Ciena (CIEN) slashed its fourth-quarter loss but still missed Wall Street’s earnings view amid higher costs, sending shares down 4% Thursday morning.
The telecom equipment maker reported a loss of $9.8 million, or nine cents a share, compared to a year-ago loss of $38.8 million, or 39 cents a share.
Excluding one-time items, the company logged a profit of 16 cents a share, bouncing back from a loss of seven cents. Meanwhile, analysts were looking for adjusted per-share earnings of 24 cents.
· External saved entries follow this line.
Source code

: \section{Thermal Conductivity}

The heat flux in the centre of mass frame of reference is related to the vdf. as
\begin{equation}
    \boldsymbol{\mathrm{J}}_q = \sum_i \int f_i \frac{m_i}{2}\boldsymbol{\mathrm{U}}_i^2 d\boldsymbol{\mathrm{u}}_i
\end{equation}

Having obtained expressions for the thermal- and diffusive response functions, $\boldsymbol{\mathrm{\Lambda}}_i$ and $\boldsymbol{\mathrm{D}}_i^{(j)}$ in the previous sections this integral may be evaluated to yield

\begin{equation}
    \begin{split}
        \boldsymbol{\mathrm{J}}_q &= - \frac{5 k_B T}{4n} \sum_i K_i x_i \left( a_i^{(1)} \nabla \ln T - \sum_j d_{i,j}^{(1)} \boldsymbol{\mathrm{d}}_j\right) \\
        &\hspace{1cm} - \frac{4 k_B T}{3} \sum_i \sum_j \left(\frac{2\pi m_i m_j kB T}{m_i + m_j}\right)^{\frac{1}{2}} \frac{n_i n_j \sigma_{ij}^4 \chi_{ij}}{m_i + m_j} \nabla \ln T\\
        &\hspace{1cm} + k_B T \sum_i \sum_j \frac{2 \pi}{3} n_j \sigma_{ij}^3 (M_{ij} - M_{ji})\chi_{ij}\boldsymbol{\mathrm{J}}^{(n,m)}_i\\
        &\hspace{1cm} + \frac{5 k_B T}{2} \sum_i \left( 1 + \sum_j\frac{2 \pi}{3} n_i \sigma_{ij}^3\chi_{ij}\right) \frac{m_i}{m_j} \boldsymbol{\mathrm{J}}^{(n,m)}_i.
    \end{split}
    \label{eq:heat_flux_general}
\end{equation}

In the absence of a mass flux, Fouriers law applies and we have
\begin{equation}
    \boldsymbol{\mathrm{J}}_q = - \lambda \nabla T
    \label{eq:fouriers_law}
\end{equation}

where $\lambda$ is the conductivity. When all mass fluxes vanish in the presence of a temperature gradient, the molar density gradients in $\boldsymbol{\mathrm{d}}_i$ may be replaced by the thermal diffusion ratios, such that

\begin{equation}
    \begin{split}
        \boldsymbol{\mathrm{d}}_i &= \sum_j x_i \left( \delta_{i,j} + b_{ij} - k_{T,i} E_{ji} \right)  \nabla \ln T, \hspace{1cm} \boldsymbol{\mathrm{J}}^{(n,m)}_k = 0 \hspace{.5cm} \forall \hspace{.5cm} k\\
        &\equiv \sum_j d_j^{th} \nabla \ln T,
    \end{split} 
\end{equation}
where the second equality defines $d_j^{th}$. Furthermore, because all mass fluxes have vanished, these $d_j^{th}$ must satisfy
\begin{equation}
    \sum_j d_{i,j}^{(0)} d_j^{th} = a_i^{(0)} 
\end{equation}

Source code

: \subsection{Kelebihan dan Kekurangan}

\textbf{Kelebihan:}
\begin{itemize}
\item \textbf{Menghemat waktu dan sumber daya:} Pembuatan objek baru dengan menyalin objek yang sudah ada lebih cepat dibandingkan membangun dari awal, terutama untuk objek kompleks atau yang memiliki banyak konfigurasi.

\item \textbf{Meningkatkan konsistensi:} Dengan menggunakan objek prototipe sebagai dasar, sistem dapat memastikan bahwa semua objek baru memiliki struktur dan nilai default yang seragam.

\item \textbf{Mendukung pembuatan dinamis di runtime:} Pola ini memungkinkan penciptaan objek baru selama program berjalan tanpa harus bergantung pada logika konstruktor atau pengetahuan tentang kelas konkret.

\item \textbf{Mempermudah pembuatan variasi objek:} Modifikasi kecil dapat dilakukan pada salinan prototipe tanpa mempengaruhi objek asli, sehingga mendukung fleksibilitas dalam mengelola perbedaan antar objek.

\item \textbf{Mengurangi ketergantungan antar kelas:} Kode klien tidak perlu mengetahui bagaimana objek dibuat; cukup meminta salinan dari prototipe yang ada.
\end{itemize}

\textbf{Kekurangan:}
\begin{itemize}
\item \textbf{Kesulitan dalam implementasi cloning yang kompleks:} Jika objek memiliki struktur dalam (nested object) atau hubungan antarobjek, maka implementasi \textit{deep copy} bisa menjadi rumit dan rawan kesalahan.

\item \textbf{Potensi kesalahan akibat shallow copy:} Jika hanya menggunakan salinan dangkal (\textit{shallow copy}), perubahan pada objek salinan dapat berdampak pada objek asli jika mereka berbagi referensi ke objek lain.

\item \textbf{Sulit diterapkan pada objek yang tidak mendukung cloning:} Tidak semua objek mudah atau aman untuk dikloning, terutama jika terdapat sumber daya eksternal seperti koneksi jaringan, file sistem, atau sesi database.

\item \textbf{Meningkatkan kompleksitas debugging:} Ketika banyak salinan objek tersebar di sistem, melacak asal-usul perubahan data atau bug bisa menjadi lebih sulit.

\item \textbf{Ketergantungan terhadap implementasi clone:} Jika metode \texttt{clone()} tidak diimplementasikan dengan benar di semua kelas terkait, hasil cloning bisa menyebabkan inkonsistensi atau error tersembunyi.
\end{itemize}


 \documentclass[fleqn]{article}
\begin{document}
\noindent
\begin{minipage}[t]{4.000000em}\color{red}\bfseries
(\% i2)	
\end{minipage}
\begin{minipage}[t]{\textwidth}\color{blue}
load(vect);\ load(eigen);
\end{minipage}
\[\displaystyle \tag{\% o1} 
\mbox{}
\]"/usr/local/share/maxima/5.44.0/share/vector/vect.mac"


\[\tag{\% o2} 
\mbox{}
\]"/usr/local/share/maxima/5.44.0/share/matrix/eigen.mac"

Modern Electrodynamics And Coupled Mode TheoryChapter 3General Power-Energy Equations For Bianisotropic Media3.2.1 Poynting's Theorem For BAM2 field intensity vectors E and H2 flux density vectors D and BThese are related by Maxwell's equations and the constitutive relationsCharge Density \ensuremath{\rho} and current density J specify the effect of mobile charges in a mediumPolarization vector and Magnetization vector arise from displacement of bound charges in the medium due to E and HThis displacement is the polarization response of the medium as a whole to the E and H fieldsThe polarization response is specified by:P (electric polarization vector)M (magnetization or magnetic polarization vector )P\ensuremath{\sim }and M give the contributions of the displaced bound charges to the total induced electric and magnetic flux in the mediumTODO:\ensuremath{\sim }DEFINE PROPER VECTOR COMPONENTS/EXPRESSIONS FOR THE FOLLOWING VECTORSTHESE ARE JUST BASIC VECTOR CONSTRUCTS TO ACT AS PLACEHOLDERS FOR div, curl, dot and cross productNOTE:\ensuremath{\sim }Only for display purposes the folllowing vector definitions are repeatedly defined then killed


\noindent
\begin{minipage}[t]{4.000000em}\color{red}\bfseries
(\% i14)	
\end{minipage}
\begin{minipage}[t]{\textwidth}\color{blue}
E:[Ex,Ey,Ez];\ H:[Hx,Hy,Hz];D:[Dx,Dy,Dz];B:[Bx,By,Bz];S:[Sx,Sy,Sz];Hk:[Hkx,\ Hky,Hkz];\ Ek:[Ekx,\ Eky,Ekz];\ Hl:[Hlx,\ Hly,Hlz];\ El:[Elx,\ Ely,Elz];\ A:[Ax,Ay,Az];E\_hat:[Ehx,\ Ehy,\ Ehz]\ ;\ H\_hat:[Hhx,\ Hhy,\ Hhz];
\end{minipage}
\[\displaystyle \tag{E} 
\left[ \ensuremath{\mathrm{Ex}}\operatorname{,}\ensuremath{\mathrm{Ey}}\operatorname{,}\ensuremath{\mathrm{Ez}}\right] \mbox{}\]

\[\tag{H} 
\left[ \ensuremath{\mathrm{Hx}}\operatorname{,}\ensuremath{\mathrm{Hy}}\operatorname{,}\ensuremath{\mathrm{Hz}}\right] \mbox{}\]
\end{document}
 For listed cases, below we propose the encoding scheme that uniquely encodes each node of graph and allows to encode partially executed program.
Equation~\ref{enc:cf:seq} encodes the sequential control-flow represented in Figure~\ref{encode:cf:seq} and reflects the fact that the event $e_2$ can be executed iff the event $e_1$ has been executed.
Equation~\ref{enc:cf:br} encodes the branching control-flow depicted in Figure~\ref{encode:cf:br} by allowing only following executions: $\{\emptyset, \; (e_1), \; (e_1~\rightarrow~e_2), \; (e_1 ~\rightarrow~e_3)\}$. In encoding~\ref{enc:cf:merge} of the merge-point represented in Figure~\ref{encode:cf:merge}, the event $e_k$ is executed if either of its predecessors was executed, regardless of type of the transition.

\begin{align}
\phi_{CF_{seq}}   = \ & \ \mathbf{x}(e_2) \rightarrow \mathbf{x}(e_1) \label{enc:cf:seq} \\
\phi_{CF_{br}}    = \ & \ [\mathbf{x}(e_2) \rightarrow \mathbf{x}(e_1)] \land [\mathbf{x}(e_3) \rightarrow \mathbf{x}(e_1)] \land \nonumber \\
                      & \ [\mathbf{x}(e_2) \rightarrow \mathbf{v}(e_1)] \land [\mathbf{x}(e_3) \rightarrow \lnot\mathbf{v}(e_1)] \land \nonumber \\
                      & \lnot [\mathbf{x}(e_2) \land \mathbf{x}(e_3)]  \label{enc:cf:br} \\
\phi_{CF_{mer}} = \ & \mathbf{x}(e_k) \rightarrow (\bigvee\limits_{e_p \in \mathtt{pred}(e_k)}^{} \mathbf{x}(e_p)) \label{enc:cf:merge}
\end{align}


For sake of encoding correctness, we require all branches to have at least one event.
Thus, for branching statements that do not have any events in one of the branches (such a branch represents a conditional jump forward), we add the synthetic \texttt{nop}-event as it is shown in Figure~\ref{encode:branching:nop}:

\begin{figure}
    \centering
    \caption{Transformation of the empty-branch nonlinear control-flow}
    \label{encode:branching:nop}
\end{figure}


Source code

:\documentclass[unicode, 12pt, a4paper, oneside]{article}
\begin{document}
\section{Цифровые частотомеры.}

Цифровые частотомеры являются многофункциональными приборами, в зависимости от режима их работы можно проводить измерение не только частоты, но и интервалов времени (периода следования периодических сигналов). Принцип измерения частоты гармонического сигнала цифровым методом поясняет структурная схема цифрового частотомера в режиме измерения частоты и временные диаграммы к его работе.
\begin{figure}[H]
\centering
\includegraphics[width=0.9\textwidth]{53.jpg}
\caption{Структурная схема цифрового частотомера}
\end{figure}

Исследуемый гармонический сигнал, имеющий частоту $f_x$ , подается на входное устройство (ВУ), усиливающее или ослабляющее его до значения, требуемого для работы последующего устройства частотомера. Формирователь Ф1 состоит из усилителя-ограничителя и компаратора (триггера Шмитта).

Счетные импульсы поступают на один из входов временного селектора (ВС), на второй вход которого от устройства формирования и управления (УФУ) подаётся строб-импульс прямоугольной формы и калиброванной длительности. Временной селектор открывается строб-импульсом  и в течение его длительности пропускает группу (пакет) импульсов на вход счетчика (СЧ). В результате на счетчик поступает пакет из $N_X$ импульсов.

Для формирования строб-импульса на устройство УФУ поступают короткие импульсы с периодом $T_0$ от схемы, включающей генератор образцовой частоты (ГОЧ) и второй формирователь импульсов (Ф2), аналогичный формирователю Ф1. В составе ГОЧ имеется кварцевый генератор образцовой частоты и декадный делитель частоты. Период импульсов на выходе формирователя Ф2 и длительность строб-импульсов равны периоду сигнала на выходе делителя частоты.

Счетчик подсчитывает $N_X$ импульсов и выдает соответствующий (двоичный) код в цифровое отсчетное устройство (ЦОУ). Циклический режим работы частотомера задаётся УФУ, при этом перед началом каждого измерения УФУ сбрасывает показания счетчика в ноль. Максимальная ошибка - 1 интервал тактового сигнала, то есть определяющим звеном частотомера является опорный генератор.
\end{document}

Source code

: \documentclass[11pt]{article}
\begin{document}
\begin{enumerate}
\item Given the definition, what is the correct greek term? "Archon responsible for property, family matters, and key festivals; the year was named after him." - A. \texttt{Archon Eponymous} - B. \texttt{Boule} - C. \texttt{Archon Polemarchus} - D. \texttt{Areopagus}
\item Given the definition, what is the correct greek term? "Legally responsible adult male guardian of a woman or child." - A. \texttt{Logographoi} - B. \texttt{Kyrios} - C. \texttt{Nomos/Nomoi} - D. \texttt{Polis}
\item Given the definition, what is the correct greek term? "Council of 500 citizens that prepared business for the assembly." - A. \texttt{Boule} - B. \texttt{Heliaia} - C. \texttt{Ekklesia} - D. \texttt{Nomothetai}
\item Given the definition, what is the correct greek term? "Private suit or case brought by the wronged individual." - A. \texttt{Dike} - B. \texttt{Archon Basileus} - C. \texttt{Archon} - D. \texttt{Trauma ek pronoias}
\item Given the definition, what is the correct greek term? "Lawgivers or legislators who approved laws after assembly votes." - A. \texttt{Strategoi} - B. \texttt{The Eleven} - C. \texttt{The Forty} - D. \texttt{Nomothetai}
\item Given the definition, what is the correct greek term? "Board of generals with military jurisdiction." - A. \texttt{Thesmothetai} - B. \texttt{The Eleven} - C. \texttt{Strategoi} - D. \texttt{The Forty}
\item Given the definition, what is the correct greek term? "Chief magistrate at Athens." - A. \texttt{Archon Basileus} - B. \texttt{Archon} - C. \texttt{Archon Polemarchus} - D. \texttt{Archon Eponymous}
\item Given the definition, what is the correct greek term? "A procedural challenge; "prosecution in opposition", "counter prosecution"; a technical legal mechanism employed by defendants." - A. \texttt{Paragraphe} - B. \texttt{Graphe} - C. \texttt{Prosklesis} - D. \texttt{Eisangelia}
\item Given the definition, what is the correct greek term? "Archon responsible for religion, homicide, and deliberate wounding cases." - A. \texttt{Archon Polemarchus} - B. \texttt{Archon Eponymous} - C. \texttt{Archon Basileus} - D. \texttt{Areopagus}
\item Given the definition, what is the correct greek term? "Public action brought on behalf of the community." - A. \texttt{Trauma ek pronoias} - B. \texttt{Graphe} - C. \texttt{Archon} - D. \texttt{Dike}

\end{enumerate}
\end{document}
Ciena did record stronger-than-expected revenue of $583.4 million, an increase of 25% over the same period last year. Input costs jumped 29% to $351.7 million and gross margin fell to 39.7% from 42.4%, keeping earnings below estimates.
The company has seen improved sales results over the last year, although items like depreciation of equipment and provisions for excess inventory have recently pressured Ciena’s bottom line.
In the latest period, converged packet optical revenue soared 47% to $350.9 million. Revenue from software and services climbed 9.6% to $118.7 million.
Ciena forecasted revenue of $515 to $545 million for the first quarter, while Wall Street analysts expected $538 million.
Also on Thursday, the Hanover, Md.-based company announced a transfer to the New York Stock Exchange from the Nasdaq. The move is expected on Dec. 23. Ciena said it will keep its current ticker symbol, CIEN.
Shares fell 87 cents to $22.03 in recent trading. Through Wednesday’s close, Ciena’s stock was up 45.8% on the year.